- Work request
Retype only the lines at the head of the records, first through the one with "- 解释：PSTN是Public Switched", exactly as written.

*** Block opens ***

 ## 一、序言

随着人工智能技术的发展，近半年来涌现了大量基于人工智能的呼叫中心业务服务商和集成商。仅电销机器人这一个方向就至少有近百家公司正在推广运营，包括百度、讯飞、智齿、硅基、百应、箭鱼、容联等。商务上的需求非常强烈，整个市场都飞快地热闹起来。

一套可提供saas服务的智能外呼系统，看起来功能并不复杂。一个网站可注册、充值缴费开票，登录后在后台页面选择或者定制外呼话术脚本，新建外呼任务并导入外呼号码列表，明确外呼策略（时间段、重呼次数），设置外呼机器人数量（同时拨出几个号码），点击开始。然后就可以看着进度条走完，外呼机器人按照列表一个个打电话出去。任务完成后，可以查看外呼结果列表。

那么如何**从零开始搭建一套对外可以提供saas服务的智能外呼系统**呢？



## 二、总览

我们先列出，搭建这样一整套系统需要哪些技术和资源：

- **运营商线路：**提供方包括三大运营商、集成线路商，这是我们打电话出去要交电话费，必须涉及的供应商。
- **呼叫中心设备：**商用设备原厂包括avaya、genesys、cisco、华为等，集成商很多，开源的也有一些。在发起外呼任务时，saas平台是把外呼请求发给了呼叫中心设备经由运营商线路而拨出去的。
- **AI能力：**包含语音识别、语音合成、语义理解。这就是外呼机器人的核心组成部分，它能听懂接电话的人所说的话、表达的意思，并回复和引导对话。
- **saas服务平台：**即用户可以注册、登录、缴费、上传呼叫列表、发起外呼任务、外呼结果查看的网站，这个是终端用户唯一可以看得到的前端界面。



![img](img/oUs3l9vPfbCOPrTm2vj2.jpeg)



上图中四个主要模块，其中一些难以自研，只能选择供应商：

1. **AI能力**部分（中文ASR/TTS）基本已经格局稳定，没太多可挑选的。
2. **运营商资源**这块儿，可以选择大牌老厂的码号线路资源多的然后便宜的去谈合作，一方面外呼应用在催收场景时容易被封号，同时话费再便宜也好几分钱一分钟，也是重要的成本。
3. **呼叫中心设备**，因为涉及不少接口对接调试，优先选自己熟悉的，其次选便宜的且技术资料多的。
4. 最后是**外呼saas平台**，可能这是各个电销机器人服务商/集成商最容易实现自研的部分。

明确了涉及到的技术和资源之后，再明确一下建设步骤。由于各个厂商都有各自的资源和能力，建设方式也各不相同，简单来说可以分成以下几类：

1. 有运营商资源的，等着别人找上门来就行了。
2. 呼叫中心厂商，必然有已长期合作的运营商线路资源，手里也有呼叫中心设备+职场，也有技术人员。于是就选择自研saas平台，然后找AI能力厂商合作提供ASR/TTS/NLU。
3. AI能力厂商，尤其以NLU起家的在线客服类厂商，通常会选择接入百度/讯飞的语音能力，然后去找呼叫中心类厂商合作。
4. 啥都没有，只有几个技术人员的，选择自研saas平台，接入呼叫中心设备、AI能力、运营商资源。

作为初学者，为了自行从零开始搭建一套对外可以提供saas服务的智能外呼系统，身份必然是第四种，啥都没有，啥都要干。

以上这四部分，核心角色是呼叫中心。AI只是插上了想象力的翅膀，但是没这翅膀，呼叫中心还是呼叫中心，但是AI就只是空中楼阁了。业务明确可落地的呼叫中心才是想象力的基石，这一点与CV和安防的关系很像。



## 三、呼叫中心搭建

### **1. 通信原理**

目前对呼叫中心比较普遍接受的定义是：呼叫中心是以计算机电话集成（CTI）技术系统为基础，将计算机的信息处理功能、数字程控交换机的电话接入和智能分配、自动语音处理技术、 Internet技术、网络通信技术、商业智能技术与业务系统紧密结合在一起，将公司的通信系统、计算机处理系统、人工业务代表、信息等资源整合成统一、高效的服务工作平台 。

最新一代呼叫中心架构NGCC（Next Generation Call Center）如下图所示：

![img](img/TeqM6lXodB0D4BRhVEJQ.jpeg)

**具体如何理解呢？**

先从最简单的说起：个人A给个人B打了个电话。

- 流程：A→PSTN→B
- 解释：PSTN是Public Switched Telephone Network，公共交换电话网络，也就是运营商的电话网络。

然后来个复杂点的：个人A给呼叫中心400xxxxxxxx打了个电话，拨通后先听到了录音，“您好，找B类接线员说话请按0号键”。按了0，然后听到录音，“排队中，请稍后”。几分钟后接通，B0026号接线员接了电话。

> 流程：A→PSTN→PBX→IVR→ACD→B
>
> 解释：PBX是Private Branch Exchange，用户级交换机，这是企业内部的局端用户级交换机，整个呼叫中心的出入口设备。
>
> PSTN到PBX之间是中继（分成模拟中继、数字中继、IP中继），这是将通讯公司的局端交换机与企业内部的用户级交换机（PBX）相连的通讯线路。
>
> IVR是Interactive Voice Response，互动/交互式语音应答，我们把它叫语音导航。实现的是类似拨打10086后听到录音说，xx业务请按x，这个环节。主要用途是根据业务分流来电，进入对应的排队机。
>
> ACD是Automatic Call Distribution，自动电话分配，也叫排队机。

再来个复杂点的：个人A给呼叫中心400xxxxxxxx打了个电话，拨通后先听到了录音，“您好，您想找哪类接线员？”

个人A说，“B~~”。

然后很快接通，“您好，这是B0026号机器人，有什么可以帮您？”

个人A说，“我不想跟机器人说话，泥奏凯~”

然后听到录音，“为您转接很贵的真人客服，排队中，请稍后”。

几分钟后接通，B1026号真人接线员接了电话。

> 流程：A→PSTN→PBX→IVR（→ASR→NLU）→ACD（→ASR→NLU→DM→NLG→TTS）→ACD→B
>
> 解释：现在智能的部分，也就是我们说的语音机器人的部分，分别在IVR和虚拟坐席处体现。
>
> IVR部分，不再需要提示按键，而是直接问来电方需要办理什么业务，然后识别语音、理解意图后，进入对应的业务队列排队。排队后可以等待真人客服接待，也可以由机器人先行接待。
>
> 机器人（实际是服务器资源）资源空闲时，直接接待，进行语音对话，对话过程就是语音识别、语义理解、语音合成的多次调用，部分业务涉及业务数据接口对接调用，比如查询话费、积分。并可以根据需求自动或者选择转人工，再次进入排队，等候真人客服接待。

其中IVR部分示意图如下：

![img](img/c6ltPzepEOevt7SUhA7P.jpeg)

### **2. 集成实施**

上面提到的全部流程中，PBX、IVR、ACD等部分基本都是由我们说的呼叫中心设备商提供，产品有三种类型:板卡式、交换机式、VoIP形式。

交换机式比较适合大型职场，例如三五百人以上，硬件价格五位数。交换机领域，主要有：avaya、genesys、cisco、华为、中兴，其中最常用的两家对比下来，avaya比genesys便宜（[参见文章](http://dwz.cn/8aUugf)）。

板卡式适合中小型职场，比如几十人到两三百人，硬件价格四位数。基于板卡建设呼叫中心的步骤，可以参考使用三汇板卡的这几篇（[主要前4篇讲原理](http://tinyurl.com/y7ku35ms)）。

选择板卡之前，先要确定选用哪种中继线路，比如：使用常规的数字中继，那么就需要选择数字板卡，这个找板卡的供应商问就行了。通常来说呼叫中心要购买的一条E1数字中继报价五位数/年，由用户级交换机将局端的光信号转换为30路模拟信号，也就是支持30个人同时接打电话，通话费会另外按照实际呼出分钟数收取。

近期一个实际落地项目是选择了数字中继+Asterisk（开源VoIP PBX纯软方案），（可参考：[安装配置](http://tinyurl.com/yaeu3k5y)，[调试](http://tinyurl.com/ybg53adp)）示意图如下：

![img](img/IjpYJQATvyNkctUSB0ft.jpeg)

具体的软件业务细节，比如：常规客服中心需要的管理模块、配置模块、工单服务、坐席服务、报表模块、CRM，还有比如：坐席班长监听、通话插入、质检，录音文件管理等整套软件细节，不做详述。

*** Block closes ***

- Exercise output
 ## 一、序言

随着人工智能技术的发展，近半年来涌现了大量基于人工智能的呼叫中心业务服务商和集成商。仅电销机器人这一个方向就至少有近百家公司正在推广运营，包括百度、讯飞、智齿、硅基、百应、箭鱼、容联等。商务上的需求非常强烈，整个市场都飞快地热闹起来。

一套可提供saas服务的智能外呼系统，看起来功能并不复杂。一个网站可注册、充值缴费开票，登录后在后台页面选择或者定制外呼话术脚本，新建外呼任务并导入外呼号码列表，明确外呼策略（时间段、重呼次数），设置外呼机器人数量（同时拨出几个号码），点击开始。然后就可以看着进度条走完，外呼机器人按照列表一个个打电话出去。任务完成后，可以查看外呼结果列表。

那么如何**从零开始搭建一套对外可以提供saas服务的智能外呼系统**呢？



## 二、总览

我们先列出，搭建这样一整套系统需要哪些技术和资源：

- **运营商线路：**提供方包括三大运营商、集成线路商，这是我们打电话出去要交电话费，必须涉及的供应商。
- **呼叫中心设备：**商用设备原厂包括avaya、genesys、cisco、华为等，集成商很多，开源的也有一些。在发起外呼任务时，saas平台是把外呼请求发给了呼叫中心设备经由运营商线路而拨出去的。
- **AI能力：**包含语音识别、语音合成、语义理解。这就是外呼机器人的核心组成部分，它能听懂接电话的人所说的话、表达的意思，并回复和引导对话。
- **saas服务平台：**即用户可以注册、登录、缴费、上传呼叫列表、发起外呼任务、外呼结果查看的网站，这个是终端用户唯一可以看得到的前端界面。



![img](img/oUs3l9vPfbCOPrTm2vj2.jpeg)



上图中四个主要模块，其中一些难以自研，只能选择供应商：

1. **AI能力**部分（中文ASR/TTS）基本已经格局稳定，没太多可挑选的。
2. **运营商资源**这块儿，可以选择大牌老厂的码号线路资源多的然后便宜的去谈合作，一方面外呼应用在催收场景时容易被封号，同时话费再便宜也好几分钱一分钟，也是重要的成本。
3. **呼叫中心设备**，因为涉及不少接口对接调试，优先选自己熟悉的，其次选便宜的且技术资料多的。
4. 最后是**外呼saas平台**，可能这是各个电销机器人服务商/集成商最容易实现自研的部分。

明确了涉及到的技术和资源之后，再明确一下建设步骤。由于各个厂商都有各自的资源和能力，建设方式也各不相同，简单来说可以分成以下几类：

1. 有运营商资源的，等着别人找上门来就行了。
2. 呼叫中心厂商，必然有已长期合作的运营商线路资源，手里也有呼叫中心设备+职场，也有技术人员。于是就选择自研saas平台，然后找AI能力厂商合作提供ASR/TTS/NLU。
3. AI能力厂商，尤其以NLU起家的在线客服类厂商，通常会选择接入百度/讯飞的语音能力，然后去找呼叫中心类厂商合作。
4. 啥都没有，只有几个技术人员的，选择自研saas平台，接入呼叫中心设备、AI能力、运营商资源。

作为初学者，为了自行从零开始搭建一套对外可以提供saas服务的智能外呼系统，身份必然是第四种，啥都没有，啥都要干。

以上这四部分，核心角色是呼叫中心。AI只是插上了想象力的翅膀，但是没这翅膀，呼叫中心还是呼叫中心，但是AI就只是空中楼阁了。业务明确可落地的呼叫中心才是想象力的基石，这一点与CV和安防的关系很像。



## 三、呼叫中心搭建

### **1. 通信原理**

目前对呼叫中心比较普遍接受的定义是：呼叫中心是以计算机电话集成（CTI）技术系统为基础，将计算机的信息处理功能、数字程控交换机的电话接入和智能分配、自动语音处理技术、 Internet技术、网络通信技术、商业智能技术与业务系统紧密结合在一起，将公司的通信系统、计算机处理系统、人工业务代表、信息等资源整合成统一、高效的服务工作平台 。

最新一代呼叫中心架构NGCC（Next Generation Call Center）如下图所示：

![img](img/TeqM6lXodB0D4BRhVEJQ.jpeg)

**具体如何理解呢？**

先从最简单的说起：个人A给个人B打了个电话。

- 流程：A→PSTN→B
- 解释：PSTN是Public Switched Telephone Network，公共交换电话网络，也就是运营商的电话网络。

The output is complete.